## Work instructions
Please print the whole listing again, exactly as shown.

● ● ● ● ●

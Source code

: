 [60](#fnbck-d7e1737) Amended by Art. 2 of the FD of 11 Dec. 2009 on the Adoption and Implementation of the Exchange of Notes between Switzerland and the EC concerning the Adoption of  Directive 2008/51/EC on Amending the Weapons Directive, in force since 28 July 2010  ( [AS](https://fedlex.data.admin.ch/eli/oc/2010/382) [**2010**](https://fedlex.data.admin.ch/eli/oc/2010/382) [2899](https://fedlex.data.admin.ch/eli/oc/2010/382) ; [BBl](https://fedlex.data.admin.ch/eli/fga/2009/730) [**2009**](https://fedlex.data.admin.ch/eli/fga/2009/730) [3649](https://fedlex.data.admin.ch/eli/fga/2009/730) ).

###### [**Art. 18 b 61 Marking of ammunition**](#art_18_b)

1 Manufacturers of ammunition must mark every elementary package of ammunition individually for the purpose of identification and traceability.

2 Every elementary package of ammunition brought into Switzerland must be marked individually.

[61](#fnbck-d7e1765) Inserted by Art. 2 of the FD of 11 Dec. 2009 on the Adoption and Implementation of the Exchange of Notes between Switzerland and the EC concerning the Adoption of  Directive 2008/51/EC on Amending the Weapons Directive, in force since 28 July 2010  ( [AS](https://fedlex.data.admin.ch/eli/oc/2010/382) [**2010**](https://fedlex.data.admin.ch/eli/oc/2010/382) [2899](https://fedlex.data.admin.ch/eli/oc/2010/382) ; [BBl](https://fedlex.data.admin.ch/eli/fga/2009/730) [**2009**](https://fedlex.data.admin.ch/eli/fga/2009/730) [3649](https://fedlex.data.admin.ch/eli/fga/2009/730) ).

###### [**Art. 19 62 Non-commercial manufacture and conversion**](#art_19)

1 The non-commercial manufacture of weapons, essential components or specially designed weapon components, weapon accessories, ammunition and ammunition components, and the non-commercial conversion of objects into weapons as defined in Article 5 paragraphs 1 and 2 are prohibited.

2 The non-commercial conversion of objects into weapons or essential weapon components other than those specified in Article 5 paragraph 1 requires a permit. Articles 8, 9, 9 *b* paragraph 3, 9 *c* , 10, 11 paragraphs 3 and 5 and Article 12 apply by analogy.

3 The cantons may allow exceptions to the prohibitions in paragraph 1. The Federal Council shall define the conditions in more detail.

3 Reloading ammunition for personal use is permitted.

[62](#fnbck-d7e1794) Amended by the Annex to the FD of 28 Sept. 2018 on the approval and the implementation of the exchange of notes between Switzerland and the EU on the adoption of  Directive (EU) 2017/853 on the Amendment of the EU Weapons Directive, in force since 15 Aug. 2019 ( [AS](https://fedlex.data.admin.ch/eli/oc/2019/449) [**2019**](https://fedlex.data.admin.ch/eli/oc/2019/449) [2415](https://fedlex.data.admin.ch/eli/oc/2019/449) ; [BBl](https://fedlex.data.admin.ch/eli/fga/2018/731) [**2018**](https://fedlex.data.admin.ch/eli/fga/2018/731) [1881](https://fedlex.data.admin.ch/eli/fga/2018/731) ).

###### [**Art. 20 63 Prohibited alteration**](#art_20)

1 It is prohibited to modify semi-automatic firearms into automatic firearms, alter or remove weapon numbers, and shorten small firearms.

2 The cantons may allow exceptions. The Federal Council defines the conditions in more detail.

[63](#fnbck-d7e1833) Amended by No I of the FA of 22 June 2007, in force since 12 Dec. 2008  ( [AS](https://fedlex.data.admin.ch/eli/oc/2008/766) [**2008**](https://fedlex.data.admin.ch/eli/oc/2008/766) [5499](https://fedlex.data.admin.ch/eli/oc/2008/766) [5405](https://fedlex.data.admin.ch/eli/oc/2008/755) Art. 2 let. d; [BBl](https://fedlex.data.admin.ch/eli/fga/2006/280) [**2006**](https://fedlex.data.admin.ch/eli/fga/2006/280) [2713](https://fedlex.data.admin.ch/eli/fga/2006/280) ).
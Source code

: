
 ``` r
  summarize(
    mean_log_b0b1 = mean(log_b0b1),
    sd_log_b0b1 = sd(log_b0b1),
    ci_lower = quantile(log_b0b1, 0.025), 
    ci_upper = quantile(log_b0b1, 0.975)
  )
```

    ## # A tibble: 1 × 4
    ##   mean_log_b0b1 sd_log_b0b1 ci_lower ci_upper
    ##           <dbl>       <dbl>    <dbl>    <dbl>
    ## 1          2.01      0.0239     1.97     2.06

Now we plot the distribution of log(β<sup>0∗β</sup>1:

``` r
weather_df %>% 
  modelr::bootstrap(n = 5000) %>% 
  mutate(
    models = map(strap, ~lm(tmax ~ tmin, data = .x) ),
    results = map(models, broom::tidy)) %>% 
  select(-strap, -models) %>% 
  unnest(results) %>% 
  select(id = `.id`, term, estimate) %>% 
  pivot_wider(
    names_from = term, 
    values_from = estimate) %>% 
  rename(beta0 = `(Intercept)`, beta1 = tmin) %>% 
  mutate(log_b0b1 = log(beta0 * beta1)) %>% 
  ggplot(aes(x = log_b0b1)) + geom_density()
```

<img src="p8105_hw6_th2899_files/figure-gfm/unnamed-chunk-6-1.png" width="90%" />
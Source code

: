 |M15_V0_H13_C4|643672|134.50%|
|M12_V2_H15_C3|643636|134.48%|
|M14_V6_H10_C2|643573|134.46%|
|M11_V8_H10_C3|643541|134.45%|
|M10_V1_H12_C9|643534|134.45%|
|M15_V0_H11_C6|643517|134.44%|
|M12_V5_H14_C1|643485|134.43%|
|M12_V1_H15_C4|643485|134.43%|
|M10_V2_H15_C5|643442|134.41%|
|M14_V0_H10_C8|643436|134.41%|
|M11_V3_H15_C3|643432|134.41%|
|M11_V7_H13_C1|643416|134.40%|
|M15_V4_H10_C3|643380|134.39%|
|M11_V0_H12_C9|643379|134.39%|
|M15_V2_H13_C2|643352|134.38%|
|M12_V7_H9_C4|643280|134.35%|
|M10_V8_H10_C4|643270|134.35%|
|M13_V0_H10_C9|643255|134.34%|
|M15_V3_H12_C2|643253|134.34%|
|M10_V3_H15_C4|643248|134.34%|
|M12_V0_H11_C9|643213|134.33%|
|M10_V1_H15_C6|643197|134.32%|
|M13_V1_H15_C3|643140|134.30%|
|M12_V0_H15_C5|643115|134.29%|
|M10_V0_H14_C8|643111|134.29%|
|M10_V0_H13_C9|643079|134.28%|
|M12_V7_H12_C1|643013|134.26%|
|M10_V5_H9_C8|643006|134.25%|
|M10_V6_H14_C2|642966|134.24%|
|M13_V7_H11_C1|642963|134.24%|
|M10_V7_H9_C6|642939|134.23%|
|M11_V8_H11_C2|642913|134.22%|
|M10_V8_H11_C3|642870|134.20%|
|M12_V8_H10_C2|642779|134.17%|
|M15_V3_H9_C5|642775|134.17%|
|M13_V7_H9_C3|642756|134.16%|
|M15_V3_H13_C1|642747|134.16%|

● ● ● ● ●

## Solution to the problem
Source code

: [60](#fnbck-d7e1737) Amended by Art. 2 of the FD of 11 Dec. 2009 on the Adoption and Implementation of the Exchange of Notes between Switzerland and the EC concerning the Adoption of  Directive 2008/51/EC on Amending the Weapons Directive, in force since 28 July 2010  ( [AS](https://fedlex.data.admin.ch/eli/oc/2010/382) [**2010**](https://fedlex.data.admin.ch/eli/oc/2010/382) [2899](https://fedlex.data.admin.ch/eli/oc/2010/382) ; [BBl](https://fedlex.data.admin.ch/eli/fga/2009/730) [**2009**](https://fedlex.data.admin.ch/eli/fga/2009/730) [3649](https://fedlex.data.admin.ch/eli/fga/2009/730) ).

###### [**Art. 18 b 61 Marking of ammunition**](#art_18_b)

1 Manufacturers of ammunition must mark every elementary package of ammunition individually for the purpose of identification and traceability.

2 Every elementary package of ammunition brought into Switzerland must be marked individually.

[61](#fnbck-d7e1765) Inserted by Art. 2 of the FD of 11 Dec. 2009 on the Adoption and Implementation of the Exchange of Notes between Switzerland and the EC concerning the Adoption of  Directive 2008/51/EC on Amending the Weapons Directive, in force since 28 July 2010  ( [AS](https://fedlex.data.admin.ch/eli/oc/2010/382) [**2010**](https://fedlex.data.admin.ch/eli/oc/2010/382) [2899](https://fedlex.data.admin.ch/eli/oc/2010/382) ; [BBl](https://fedlex.data.admin.ch/eli/fga/2009/730) [**2009**](https://fedlex.data.admin.ch/eli/fga/2009/730) [3649](https://fedlex.data.admin.ch/eli/fga/2009/730) ).

###### [**Art. 19 62 Non-commercial manufacture and conversion**](#art_19)

1 The non-commercial manufacture of weapons, essential components or specially designed weapon components, weapon accessories, ammunition and ammunition components, and the non-commercial conversion of objects into weapons as defined in Article 5 paragraphs 1 and 2 are prohibited.

2 The non-commercial conversion of objects into weapons or essential weapon components other than those specified in Article 5 paragraph 1 requires a permit. Articles 8, 9, 9 *b* paragraph 3, 9 *c* , 10, 11 paragraphs 3 and 5 and Article 12 apply by analogy.

3 The cantons may allow exceptions to the prohibitions in paragraph 1. The Federal Council shall define the conditions in more detail.

3 Reloading ammunition for personal use is permitted.

[62](#fnbck-d7e1794) Amended by the Annex to the FD of 28 Sept. 2018 on the approval and the implementation of the exchange of notes between Switzerland and the EU on the adoption of  Directive (EU) 2017/853 on the Amendment of the EU Weapons Directive, in force since 15 Aug. 2019 ( [AS](https://fedlex.data.admin.ch/eli/oc/2019/449) [**2019**](https://fedlex.data.admin.ch/eli/oc/2019/449) [2415](https://fedlex.data.admin.ch/eli/oc/2019/449) ; [BBl](https://fedlex.data.admin.ch/eli/fga/2018/731) [**2018**](https://fedlex.data.admin.ch/eli/fga/2018/731) [1881](https://fedlex.data.admin.ch/eli/fga/2018/731) ).

###### [**Art. 20 63 Prohibited alteration**](#art_20)

1 It is prohibited to modify semi-automatic firearms into automatic firearms, alter or remove weapon numbers, and shorten small firearms.

2 The cantons may allow exceptions. The Federal Council defines the conditions in more detail.

[63](#fnbck-d7e1833) Amended by No I of the FA of 22 June 2007, in force since 12 Dec. 2008  ( [AS](https://fedlex.data.admin.ch/eli/oc/2008/766) [**2008**](https://fedlex.data.admin.ch/eli/oc/2008/766) [5499](https://fedlex.data.admin.ch/eli/oc/2008/766) [5405](https://fedlex.data.admin.ch/eli/oc/2008/755) Art. 2 let. d; [BBl](https://fedlex.data.admin.ch/eli/fga/2006/280) [**2006**](https://fedlex.data.admin.ch/eli/fga/2006/280) [2713](https://fedlex.data.admin.ch/eli/fga/2006/280) ).
Source code

:
 ``` r
  summarize(
    mean_log_b0b1 = mean(log_b0b1),
    sd_log_b0b1 = sd(log_b0b1),
    ci_lower = quantile(log_b0b1, 0.025), 
    ci_upper = quantile(log_b0b1, 0.975)
  )
```

    ## # A tibble: 1 × 4
    ##   mean_log_b0b1 sd_log_b0b1 ci_lower ci_upper
    ##           <dbl>       <dbl>    <dbl>    <dbl>
    ## 1          2.01      0.0239     1.97     2.06

Now we plot the distribution of log(β<sup>0∗β</sup>1:

``` r
weather_df %>% 
  modelr::bootstrap(n = 5000) %>% 
  mutate(
    models = map(strap, ~lm(tmax ~ tmin, data = .x) ),
    results = map(models, broom::tidy)) %>% 
  select(-strap, -models) %>% 
  unnest(results) %>% 
  select(id = `.id`, term, estimate) %>% 
  pivot_wider(
    names_from = term, 
    values_from = estimate) %>% 
  rename(beta0 = `(Intercept)`, beta1 = tmin) %>% 
  mutate(log_b0b1 = log(beta0 * beta1)) %>% 
  ggplot(aes(x = log_b0b1)) + geom_density()
```

<img src="p8105_hw6_th2899_files/figure-gfm/unnamed-chunk-6-1.png" width="90%" />
Source code

: |M15_V0_H13_C4|643672|134.50%|
|M12_V2_H15_C3|643636|134.48%|
|M14_V6_H10_C2|643573|134.46%|
|M11_V8_H10_C3|643541|134.45%|
|M10_V1_H12_C9|643534|134.45%|
|M15_V0_H11_C6|643517|134.44%|
|M12_V5_H14_C1|643485|134.43%|
|M12_V1_H15_C4|643485|134.43%|
|M10_V2_H15_C5|643442|134.41%|
|M14_V0_H10_C8|643436|134.41%|
|M11_V3_H15_C3|643432|134.41%|
|M11_V7_H13_C1|643416|134.40%|
|M15_V4_H10_C3|643380|134.39%|
|M11_V0_H12_C9|643379|134.39%|
|M15_V2_H13_C2|643352|134.38%|
|M12_V7_H9_C4|643280|134.35%|
|M10_V8_H10_C4|643270|134.35%|
|M13_V0_H10_C9|643255|134.34%|
|M15_V3_H12_C2|643253|134.34%|
|M10_V3_H15_C4|643248|134.34%|
|M12_V0_H11_C9|643213|134.33%|
|M10_V1_H15_C6|643197|134.32%|
|M13_V1_H15_C3|643140|134.30%|
|M12_V0_H15_C5|643115|134.29%|
|M10_V0_H14_C8|643111|134.29%|
|M10_V0_H13_C9|643079|134.28%|
|M12_V7_H12_C1|643013|134.26%|
|M10_V5_H9_C8|643006|134.25%|
|M10_V6_H14_C2|642966|134.24%|
|M13_V7_H11_C1|642963|134.24%|
|M10_V7_H9_C6|642939|134.23%|
|M11_V8_H11_C2|642913|134.22%|
|M10_V8_H11_C3|642870|134.20%|
|M12_V8_H10_C2|642779|134.17%|
|M15_V3_H9_C5|642775|134.17%|
|M13_V7_H9_C3|642756|134.16%|
|M15_V3_H13_C1|642747|134.16%|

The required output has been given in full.